(Plain-text document sources)
**********

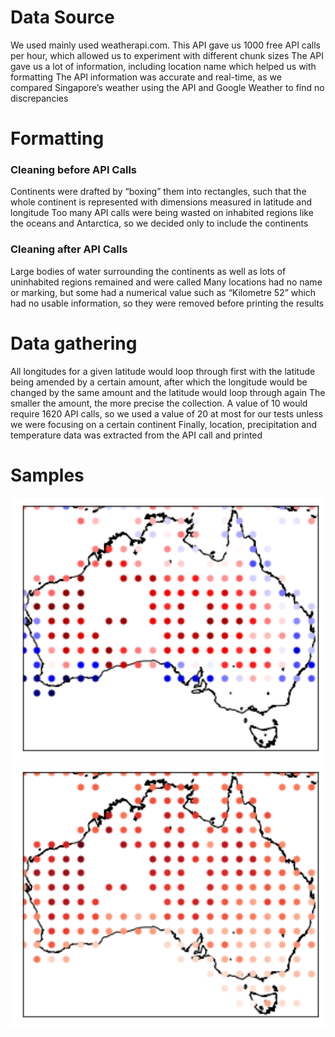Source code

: # Data Source
We used  mainly used weatherapi.com.
This API gave us 1000 free API calls per hour, which allowed us to experiment with different chunk sizes
The API gave us a lot of information, including location name which helped us with formatting
The API information was accurate and real-time, as we compared Singapore’s weather using the API and Google Weather to find no discrepancies

# Formatting
### Cleaning before API Calls
Continents were drafted by “boxing” them into rectangles, such that the whole continent is represented with dimensions measured in latitude and longitude
Too many API calls were being wasted on inhabited regions like the oceans and Antarctica, so we decided only to include the continents
### Cleaning after API Calls
Large bodies of water surrounding the continents as well as lots of uninhabited regions remained and were called
Many locations had no name or marking, but some had a numerical value such as “Kilometre 52” which had no usable information, so they were removed before printing the results

# Data gathering
All longitudes for a given latitude would loop through first with the latitude being amended by a certain amount, after which the longitude would be changed by the same amount and the latitude would loop through again
The smaller the amount, the more precise the collection. A value of 10 would require 1620 API calls, so we used a value of 20 at most for our tests unless we were focusing on a certain continent
Finally, location, precipitation and temperature data was extracted from the API call and printed

# Samples
<img src="https://raw.githubusercontent.com/Raghuveer-Singh-Git/LBTOWA/main/Weather_Data/AustraliaNew.png" style="width:600px">
<img src="https://raw.githubusercontent.com/Raghuveer-Singh-Git/LBTOWA/main/Weather_Data/weather-data-demo.png" style="width:600px">

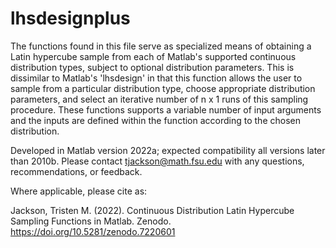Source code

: # lhsdesignplus
The functions found in this file serve as specialized means of obtaining a Latin hypercube sample from each of Matlab's supported continuous distribution types, subject to optional distribution parameters. This is dissimilar to Matlab's 'lhsdesign' in that this function allows the user to sample from a particular distribution type, choose appropriate distribution parameters, and select an iterative number of n x 1 runs of this sampling procedure. These functions supports a variable number of input arguments and the inputs are defined within the function according to the chosen distribution.

Developed in Matlab version 2022a;
expected compatibility all versions later than 2010b.
Please contact tjackson@math.fsu.edu with any questions, recommendations, or feedback.

Where applicable, please cite as:

Jackson, Tristen M. (2022). Continuous Distribution Latin Hypercube Sampling Functions in Matlab. Zenodo. https://doi.org/10.5281/zenodo.7220601
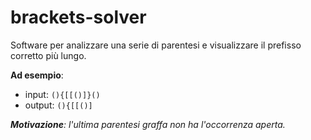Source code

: # brackets-solver
Software per analizzare una serie di parentesi e visualizzare il prefisso corretto più lungo.

**Ad esempio**:
- input: `(){[[()]}()`
- output: `(){[[()]`

***Motivazione**: l'ultima parentesi graffa non ha l'occorrenza aperta.*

**********

* _Task details_
Give the records back exactly, with no pictures.

* _Your response_
Source code

: # Data Source
We used  mainly used weatherapi.com.
This API gave us 1000 free API calls per hour, which allowed us to experiment with different chunk sizes
The API gave us a lot of information, including location name which helped us with formatting
The API information was accurate and real-time, as we compared Singapore’s weather using the API and Google Weather to find no discrepancies

# Formatting
### Cleaning before API Calls
Continents were drafted by “boxing” them into rectangles, such that the whole continent is represented with dimensions measured in latitude and longitude
Too many API calls were being wasted on inhabited regions like the oceans and Antarctica, so we decided only to include the continents
### Cleaning after API Calls
Large bodies of water surrounding the continents as well as lots of uninhabited regions remained and were called
Many locations had no name or marking, but some had a numerical value such as “Kilometre 52” which had no usable information, so they were removed before printing the results

# Data gathering
All longitudes for a given latitude would loop through first with the latitude being amended by a certain amount, after which the longitude would be changed by the same amount and the latitude would loop through again
The smaller the amount, the more precise the collection. A value of 10 would require 1620 API calls, so we used a value of 20 at most for our tests unless we were focusing on a certain continent
Finally, location, precipitation and temperature data was extracted from the API call and printed

# Samples
<img src="https://raw.githubusercontent.com/Raghuveer-Singh-Git/LBTOWA/main/Weather_Data/AustraliaNew.png" style="width:600px">
<img src="https://raw.githubusercontent.com/Raghuveer-Singh-Git/LBTOWA/main/Weather_Data/weather-data-demo.png" style="width:600px">

Source code

: # lhsdesignplus
The functions found in this file serve as specialized means of obtaining a Latin hypercube sample from each of Matlab's supported continuous distribution types, subject to optional distribution parameters. This is dissimilar to Matlab's 'lhsdesign' in that this function allows the user to sample from a particular distribution type, choose appropriate distribution parameters, and select an iterative number of n x 1 runs of this sampling procedure. These functions supports a variable number of input arguments and the inputs are defined within the function according to the chosen distribution.

Developed in Matlab version 2022a;
expected compatibility all versions later than 2010b.
Please contact tjackson@math.fsu.edu with any questions, recommendations, or feedback.

Where applicable, please cite as:

Jackson, Tristen M. (2022). Continuous Distribution Latin Hypercube Sampling Functions in Matlab. Zenodo. https://doi.org/10.5281/zenodo.7220601
Source code

: # brackets-solver
Software per analizzare una serie di parentesi e visualizzare il prefisso corretto più lungo.

**Ad esempio**:
- input: `(){[[()]}()`
- output: `(){[[()]`

***Motivazione**: l'ultima parentesi graffa non ha l'occorrenza aperta.*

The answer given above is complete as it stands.